(Data for this exercise Opens)

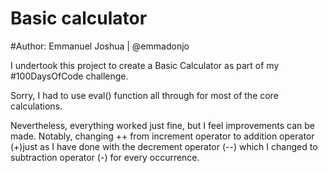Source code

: # Basic calculator
#Author: Emmanuel Joshua | @emmadonjo

I undertook this project to create a Basic Calculator as part of my #100DaysOfCode challenge.

Sorry, I had to use eval() function all through for most of the core calculations.

Nevertheless, everything worked just fine, but I feel improvements can be made. Notably, changing ++ from increment operator to addition operator (+)just as I have done with the decrement operator (--) which I changed to subtraction operator (-) for every occurrence.
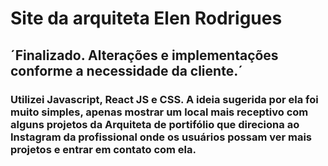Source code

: # Site da arquiteta Elen Rodrigues

## ´Finalizado. Alterações e implementações conforme a necessidade da cliente.´
### Utilizei Javascript, React JS e CSS. A ideia sugerida por ela foi muito simples, apenas mostrar um local mais receptivo com alguns projetos da Arquiteta de portifólio que direciona ao Instagram da profissional onde os usuários possam ver mais projetos e entrar em contato com ela.

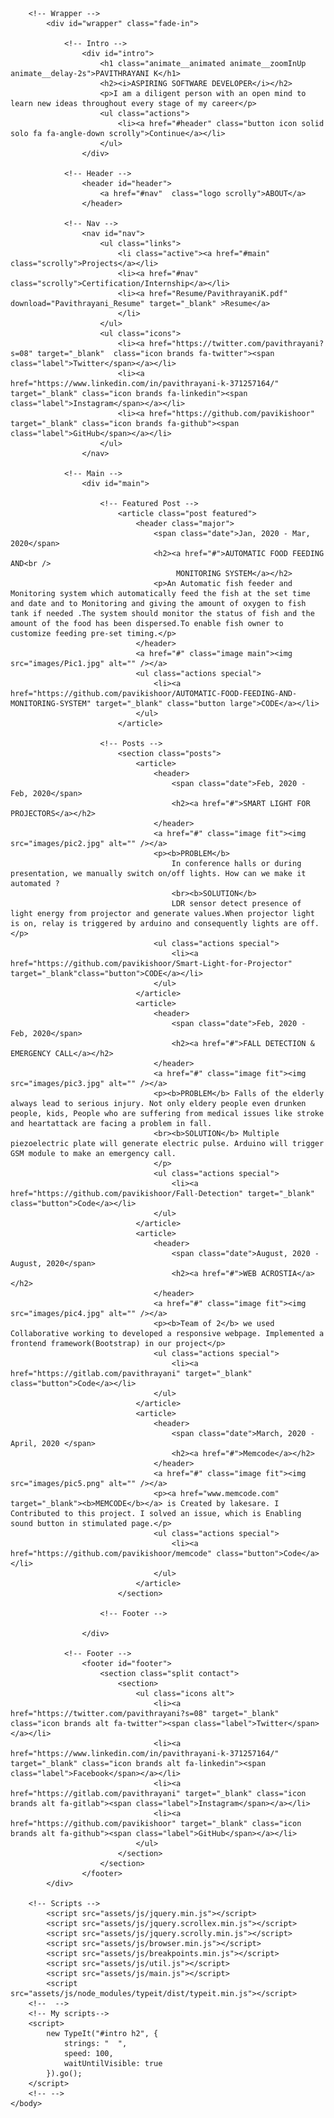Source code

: <!DOCTYPE HTML>
<html>
	<head>
		<title>Pavithrayani K</title>
		<meta charset="utf-8" />
		<meta name="viewport" content="width=device-width, initial-scale=1, user-scalable=no" />
		<link rel="stylesheet" href="assets/css/main.css" />
		<noscript><link rel="stylesheet" href="assets/css/noscript.css" /></noscript>
		<link rel="stylesheet" href="assets/css/node_modules/animate.css/animate.css" />
	</head>
	<body class="is-preload">

		<!-- Wrapper -->
			<div id="wrapper" class="fade-in">

				<!-- Intro -->
					<div id="intro">
						<h1 class="animate__animated animate__zoomInUp animate__delay-2s">PAVITHRAYANI K</h1>
						<h2><i>ASPIRING SOFTWARE DEVELOPER</i></h2>
						<p>I am a diligent person with an open mind to learn new ideas throughout every stage of my career</p>
						<ul class="actions">
							<li><a href="#header" class="button icon solid solo fa fa-angle-down scrolly">Continue</a></li>
						</ul>
					</div>

				<!-- Header -->
					<header id="header">
						<a href="#nav"  class="logo scrolly">ABOUT</a>
					</header>

				<!-- Nav -->
					<nav id="nav">
						<ul class="links">
							<li class="active"><a href="#main" class="scrolly">Projects</a></li>
							<li><a href="#nav" class="scrolly">Certification/Internship</a></li>
							<li><a href="Resume/PavithrayaniK.pdf" download="Pavithrayani_Resume" target="_blank" >Resume</a>
							</li>
						</ul>
						<ul class="icons">
							<li><a href="https://twitter.com/pavithrayani?s=08" target="_blank"  class="icon brands fa-twitter"><span class="label">Twitter</span></a></li>
							<li><a href="https://www.linkedin.com/in/pavithrayani-k-371257164/"  target="_blank" class="icon brands fa-linkedin"><span class="label">Instagram</span></a></li>
							<li><a href="https://github.com/pavikishoor"  target="_blank" class="icon brands fa-github"><span class="label">GitHub</span></a></li>
						</ul>
					</nav>

				<!-- Main -->
					<div id="main">

						<!-- Featured Post -->
							<article class="post featured">
								<header class="major">
									<span class="date">Jan, 2020 - Mar, 2020</span>
									<h2><a href="#">AUTOMATIC FOOD FEEDING AND<br />
										 MONITORING SYSTEM</a></h2>
									<p>An Automatic fish feeder and Monitoring system which automatically feed the fish at the set time and date and to Monitoring and giving the amount of oxygen to fish tank if needed .The system should monitor the status of fish and the amount of the food has been dispersed.To enable fish owner to customize feeding pre-set timing.</p>
								</header>
								<a href="#" class="image main"><img src="images/Pic1.jpg" alt="" /></a>
								<ul class="actions special">
									<li><a href="https://github.com/pavikishoor/AUTOMATIC-FOOD-FEEDING-AND-MONITORING-SYSTEM" target="_blank" class="button large">CODE</a></li>
								</ul>
							</article>

						<!-- Posts -->
							<section class="posts">
								<article>
									<header>
										<span class="date">Feb, 2020 - Feb, 2020</span>
										<h2><a href="#">SMART LIGHT FOR PROJECTORS</a></h2>
									</header>
									<a href="#" class="image fit"><img src="images/pic2.jpg" alt="" /></a>
									<p><b>PROBLEM</b>
										In conference halls or during presentation, we manually switch on/off lights. How can we make it automated ?
										<br><b>SOLUTION</b>
										LDR sensor detect presence of light energy from projector and generate values.When projector light is on, relay is triggered by arduino and consequently lights are off.</p>
									<ul class="actions special">
										<li><a href="https://github.com/pavikishoor/Smart-Light-for-Projector" target="_blank"class="button">CODE</a></li>
									</ul>
								</article>
								<article>
									<header>
										<span class="date">Feb, 2020 - Feb, 2020</span>
										<h2><a href="#">FALL DETECTION & EMERGENCY CALL</a></h2>
									</header>
									<a href="#" class="image fit"><img src="images/pic3.jpg" alt="" /></a>
									<p><b>PROBLEM</b> Falls of the elderly always lead to serious injury. Not only eldery people even drunken people, kids, People who are suffering from medical issues like stroke and heartattack are facing a problem in fall.
									<br><b>SOLUTION</b> Multiple piezoelectric plate will generate electric pulse. Arduino will trigger GSM module to make an emergency call.
									</p>
									<ul class="actions special">
										<li><a href="https://github.com/pavikishoor/Fall-Detection" target="_blank" class="button">Code</a></li>
									</ul>
								</article>
								<article>
									<header>
										<span class="date">August, 2020 - August, 2020</span>
										<h2><a href="#">WEB ACROSTIA</a></h2>
									</header>
									<a href="#" class="image fit"><img src="images/pic4.jpg" alt="" /></a>
									<p><b>Team of 2</b> we used Collaborative working to developed a responsive webpage. Implemented a frontend framework(Bootstrap) in our project</p>
									<ul class="actions special">
										<li><a href="https://gitlab.com/pavithrayani" target="_blank" class="button">Code</a></li>
									</ul>
								</article>
								<article>
									<header>
										<span class="date">March, 2020 - April, 2020 </span>
										<h2><a href="#">Memcode</a></h2>
									</header>
									<a href="#" class="image fit"><img src="images/pic5.png" alt="" /></a>
									<p><a href="www.memcode.com" target="_blank"><b>MEMCODE</b></a> is Created by lakesare. I Contributed to this project. I solved an issue, which is Enabling sound button in stimulated page.</p>
									<ul class="actions special">
										<li><a href="https://github.com/pavikishoor/memcode" class="button">Code</a></li>
									</ul>
								</article>
							</section>

						<!-- Footer -->

					</div>

				<!-- Footer -->
					<footer id="footer">
						<section class="split contact">
							<section>
								<ul class="icons alt">
									<li><a href="https://twitter.com/pavithrayani?s=08" target="_blank" class="icon brands alt fa-twitter"><span class="label">Twitter</span></a></li>
									<li><a href="https://www.linkedin.com/in/pavithrayani-k-371257164/" target="_blank" class="icon brands alt fa-linkedin"><span class="label">Facebook</span></a></li>
									<li><a href="https://gitlab.com/pavithrayani" target="_blank" class="icon brands alt fa-gitlab"><span class="label">Instagram</span></a></li>
									<li><a href="https://github.com/pavikishoor" target="_blank" class="icon brands alt fa-github"><span class="label">GitHub</span></a></li>
								</ul>
							</section>
						</section>
					</footer>
			</div>

		<!-- Scripts -->
			<script src="assets/js/jquery.min.js"></script>
			<script src="assets/js/jquery.scrollex.min.js"></script>
			<script src="assets/js/jquery.scrolly.min.js"></script>
			<script src="assets/js/browser.min.js"></script>
			<script src="assets/js/breakpoints.min.js"></script>
			<script src="assets/js/util.js"></script>
			<script src="assets/js/main.js"></script>
			<script src="assets/js/node_modules/typeit/dist/typeit.min.js"></script>
		<!--  -->
		<!-- My scripts-->
		<script>
			new TypeIt("#intro h2", {
				strings: "  ",
				speed: 100,
				waitUntilVisible: true
			}).go();
		</script>
		<!-- -->
	</body>
</html>

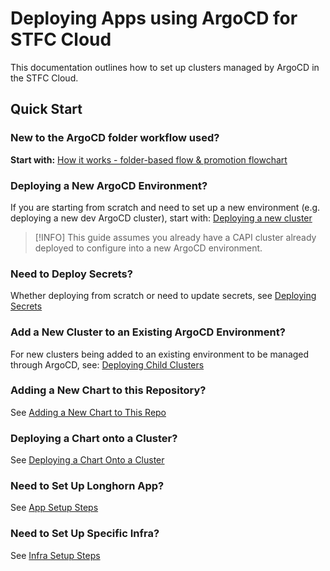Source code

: # Deploying Apps using ArgoCD for STFC Cloud

This documentation outlines how to set up clusters managed by ArgoCD in the STFC Cloud.

## Quick Start

### New to the ArgoCD folder workflow used? 

**Start with:** [How it works - folder-based flow & promotion flowchart](folder-based-flow.md)


### Deploying a New ArgoCD Environment?
If you are starting from scratch and need to set up a new environment (e.g. deploying a new dev ArgoCD cluster), start with: [Deploying a new cluster](clusters.md)

> [!INFO]
> This guide assumes you already have a CAPI cluster already deployed to configure into a new ArgoCD environment.

### Need to Deploy Secrets?
Whether deploying from scratch or need to update secrets, see [Deploying Secrets](secrets.md)

### Add a New Cluster to an Existing ArgoCD Environment?
For new clusters being added to an existing environment to be managed through ArgoCD, see: [Deploying Child Clusters](child-clusters.md)

### Adding a New Chart to this Repository?
See [Adding a New Chart to This Repo](charts.md)

### Deploying a Chart onto a Cluster?
See [Deploying a Chart Onto a Cluster](deploying-apps.md)

### Need to Set Up Longhorn App?
See [App Setup Steps](app-setup.md)

### Need to Set Up Specific Infra?
See [Infra Setup Steps](infra-setup.md)
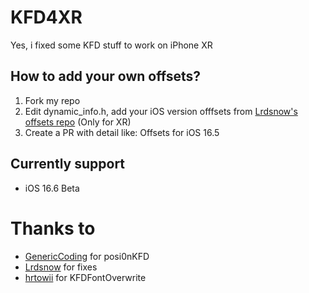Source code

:# KFD4XR
Yes, i fixed some KFD stuff to work on iPhone XR

## How to add your own offsets?
1. Fork my repo
2. Edit dynamic_info.h, add your iOS version offfsets from [Lrdsnow's offsets repo](https://github.com/Lrdsnow/kfd_offsets) (Only for XR)
3. Create a PR with detail like: Offsets for iOS 16.5
## Currently support
- iOS 16.6 Beta
# Thanks to
- [GenericCoding](https://github.com/GenericCoding) for posi0nKFD
- [Lrdsnow](https://github.com/Lrdsnow) for fixes
- [hrtowii](https://github.com/hrtowii) for KFDFontOverwrite
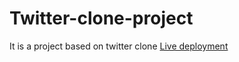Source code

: # Twitter-clone-project
It is a project based on twitter clone
[Live deployment](https://twitter-clone-shivangi.herokuapp.com/)
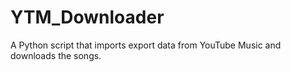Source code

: # YTM_Downloader
A Python script that imports export data from YouTube Music and downloads the songs.
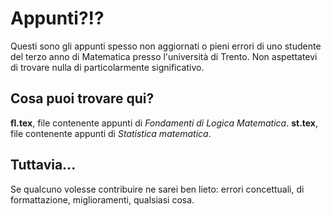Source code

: Appunti?!?
=======

Questi sono gli appunti spesso non aggiornati o pieni errori di uno studente del terzo anno di Matematica presso l'università di Trento. Non aspettatevi di trovare nulla di particolarmente significativo.

Cosa puoi trovare qui?
---
**fl.tex**, file contenente appunti di *Fondamenti di Logica Matematica*.
**st.tex**, file contenente appunti di *Statistica matematica*.


Tuttavia...
---

Se qualcuno volesse contribuire ne sarei ben lieto: errori concettuali, di formattazione, miglioramenti, qualsiasi cosa.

(Data for this exercise Closes)

▸ Problem
Would you print exactly, and only, the lines of the data above from the line with "LDR sensor detect" through the line with "<p><b>PROBLEM</b> Falls of", inclusive?

▸ Result of the exercise
										LDR sensor detect presence of light energy from projector and generate values.When projector light is on, relay is triggered by arduino and consequently lights are off.</p>
									<ul class="actions special">
										<li><a href="https://github.com/pavikishoor/Smart-Light-for-Projector" target="_blank"class="button">CODE</a></li>
									</ul>
								</article>
								<article>
									<header>
										<span class="date">Feb, 2020 - Feb, 2020</span>
										<h2><a href="#">FALL DETECTION & EMERGENCY CALL</a></h2>
									</header>
									<a href="#" class="image fit"><img src="images/pic3.jpg" alt="" /></a>
									<p><b>PROBLEM</b> Falls of the elderly always lead to serious injury. Not only eldery people even drunken people, kids, People who are suffering from medical issues like stroke and heartattack are facing a problem in fall.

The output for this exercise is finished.